Another such troubling sign has to do with the flow of government transfer payments to individuals, which have increased greatly since the recession’s onset. In the fourth quarter of 2007, they were running at an annual rate of $1,721 billion; by the fourth quarter of 2009, they had reached $2,130, having risen by an astounding 24 percent in just two years. Of course, unemployment insurance payments (a subset of all government transfer payments to individuals) ballooned even faster, increasing from an annual rate of $34 billion in the fourth quarter of 2007 to $127 billion in the fourth quarter of 2009, or by 274 percent. In 2007 as a whole, total government transfers to individuals amounted to 14.2 percent of personal income; late in 2009, they constituted 17.5 percent.
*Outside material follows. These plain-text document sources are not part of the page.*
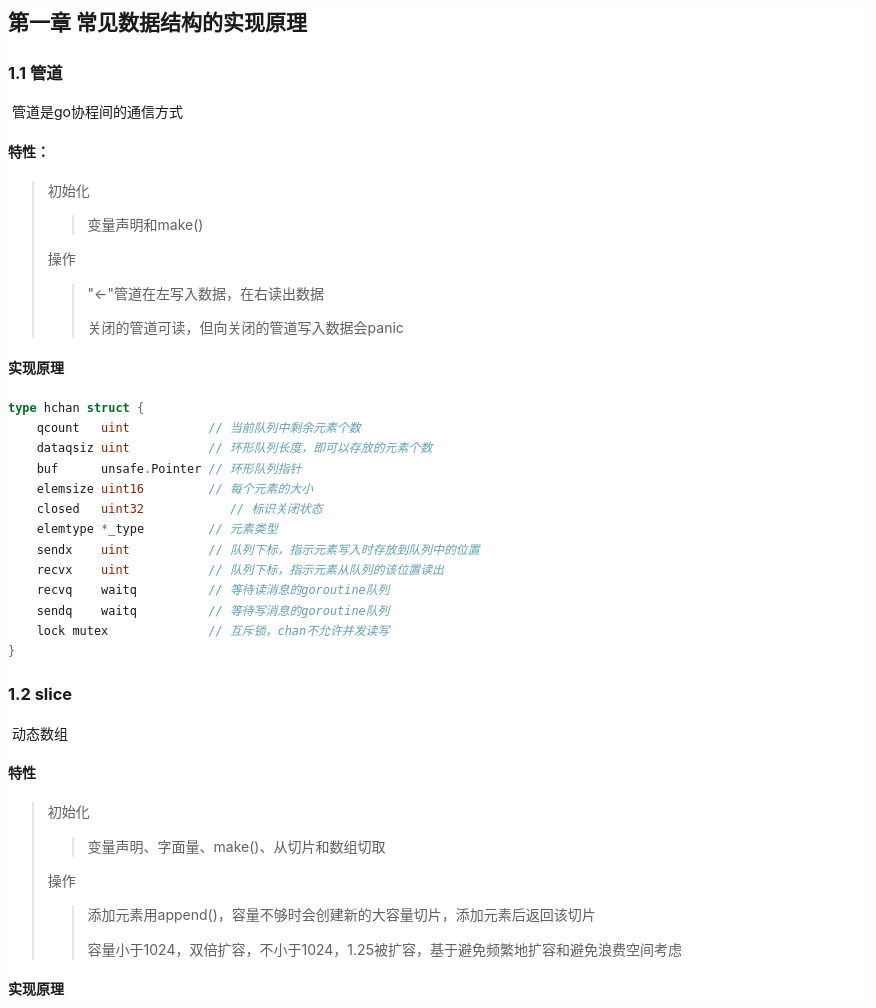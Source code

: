 ## 第一章 常见数据结构的实现原理

### 1.1 管道

​	管道是go协程间的通信方式

#### 特性：

> 初始化
>
> > 变量声明和make()
>
> 操作
>
> > "<-"管道在左写入数据，在右读出数据
> >
> > 关闭的管道可读，但向关闭的管道写入数据会panic

#### 实现原理

```go
type hchan struct {
    qcount   uint           // 当前队列中剩余元素个数
    dataqsiz uint           // 环形队列长度，即可以存放的元素个数
    buf      unsafe.Pointer // 环形队列指针
    elemsize uint16         // 每个元素的大小
    closed   uint32            // 标识关闭状态
    elemtype *_type         // 元素类型
    sendx    uint           // 队列下标，指示元素写入时存放到队列中的位置
    recvx    uint           // 队列下标，指示元素从队列的该位置读出
    recvq    waitq          // 等待读消息的goroutine队列
    sendq    waitq          // 等待写消息的goroutine队列
    lock mutex              // 互斥锁，chan不允许并发读写
}
```

### 1.2 slice

​	动态数组

#### 特性

> 初始化
>
> > 变量声明、字面量、make()、从切片和数组切取
>
> 操作
>
> > 添加元素用append()，容量不够时会创建新的大容量切片，添加元素后返回该切片
> >
> > 容量小于1024，双倍扩容，不小于1024，1.25被扩容，基于避免频繁地扩容和避免浪费空间考虑

#### 实现原理
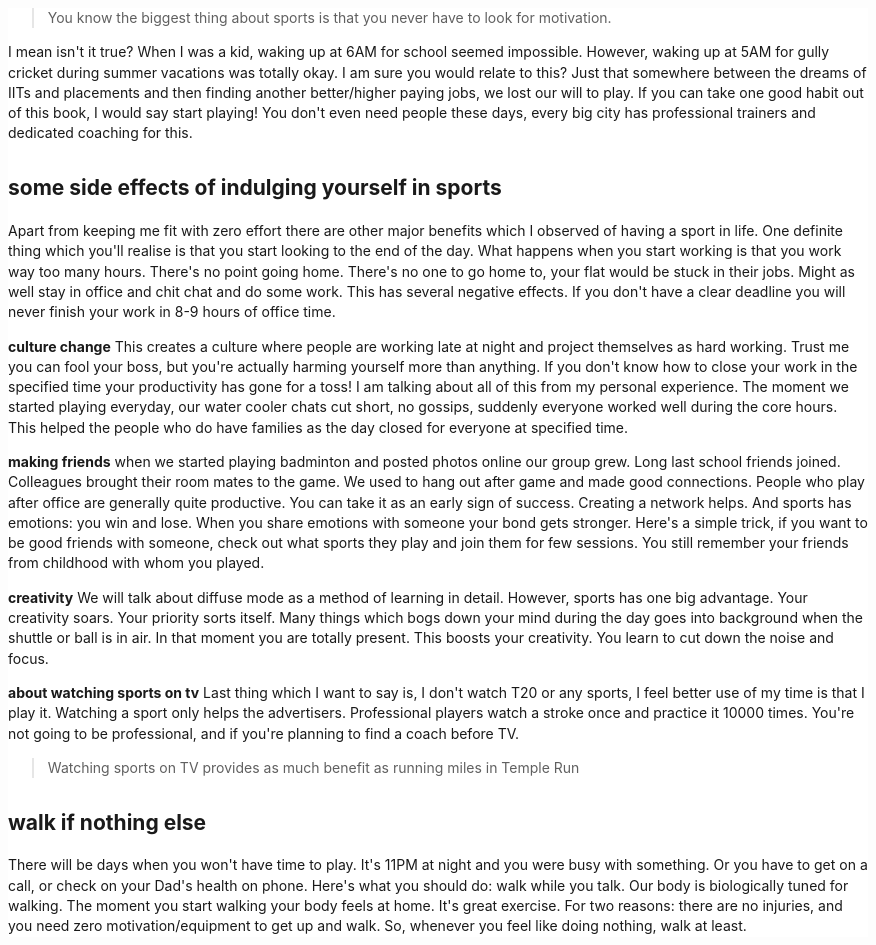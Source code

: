 > You know the biggest thing about sports is that you never have to look for motivation.

I mean isn't it true? When I was a kid, waking up at 6AM for school seemed impossible. However, waking up at 5AM for gully cricket during summer vacations was totally okay. I am sure you would relate to this? Just that somewhere between the dreams of IITs and placements and then finding another better/higher paying jobs, we lost our will to play. If you can take one good habit out of this book, I would say start playing! You don't even need people these days, every big city has professional trainers and dedicated coaching for this.

## some side effects of indulging yourself in sports

Apart from keeping me fit with zero effort there are other major benefits which I observed of having a sport in life. One definite thing which you'll realise is that you start looking to the end of the day. What happens when you start working is that you work way too many hours. There's no point going home. There's no one to go home to, your flat would be stuck in their jobs. Might as well stay in office and chit chat and do some work. This has several negative effects. If you don't have a clear deadline you will never finish your work in 8-9 hours of office time.

**culture change** This creates a culture where people are working late at night and project themselves as hard working. Trust me you can fool your boss, but you're actually harming yourself more than anything. If you don't know how to close your work in the specified time your productivity has gone for a toss! I am talking about all of this from my personal experience. The moment we started playing everyday, our water cooler chats cut short, no gossips, suddenly everyone worked well during the core hours. This helped the people who do have families as the day closed for everyone at specified time.

**making friends** when we started playing badminton and posted photos online our group grew. Long last school friends joined. Colleagues brought their room mates to the game. We used to hang out after game and made good connections. People who play after office are generally quite productive. You can take it as an early sign of success. Creating a network helps. And sports has emotions: you win and lose. When you share emotions with someone your bond gets stronger. Here's a simple trick, if you want to be good friends with someone, check out what sports they play and join them for few sessions. You still remember your friends from childhood with whom you played.

**creativity** We will talk about diffuse mode as a method of learning in detail. However, sports has one big advantage. Your creativity soars. Your priority sorts itself. Many things which bogs down your mind during the day goes into background when the shuttle or ball is in air. In that moment you are totally present. This boosts your creativity. You learn to cut down the noise and focus.

**about watching sports on tv** Last thing which I want to say is, I don't watch T20 or any sports, I feel better use of my time is that I play it. Watching a sport only helps the advertisers. Professional players watch a stroke once and practice it 10000 times. You're not going to be professional, and if you're planning to find a coach before TV.

> Watching sports on TV provides as much benefit as running miles in Temple Run

## walk if nothing else

There will be days when you won't have time to play. It's 11PM at night and you were busy with something. Or you have to get on a call, or check on your Dad's health on phone. Here's what you should do: walk while you talk. Our body is biologically tuned for walking. The moment you start walking your body feels at home. It's great exercise. For two reasons: there are no injuries, and you need zero motivation/equipment to get up and walk. So, whenever you feel like doing nothing, walk at least.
This rapidly growing dependence on the dole does not portend a healthy recovery. Indeed, it heralds the exacerbation of what was already a serious problem for the U.S. political economy.
In sum, when we disaggregate the recent increase in personal income, we find signs that the recovery has been weaker and less sustainable than many observers have taken it to be. Not all sources of personal income are created equal, and in the present circumstances, not even the rise in personal rental income counts as grounds for optimism. Because the recovery, such as it is, has begun only recently, it may acquire a healthier tone as it proceeds, if indeed it does. For the moment, however, we must recognize that recent changes give little warrant to the expectation of a full, sustainable recovery in the near term.
(Data discussed in this article come for the most part from Table B-29 of the statistical appendix to the 2010 Report of the President’s Council of Economic Advisers, pp. 365-366. A few items have been taken from other tables in this report. All dollar figures are given in nominal dollars. Between January 2008 and December 2009, the consumer price index increased by 2.3 percent, and between June and December 2009 it remained virtually unchanged, so correction for price inflation would have only a slight effect on the nominal dollar data for the period since the recession began.)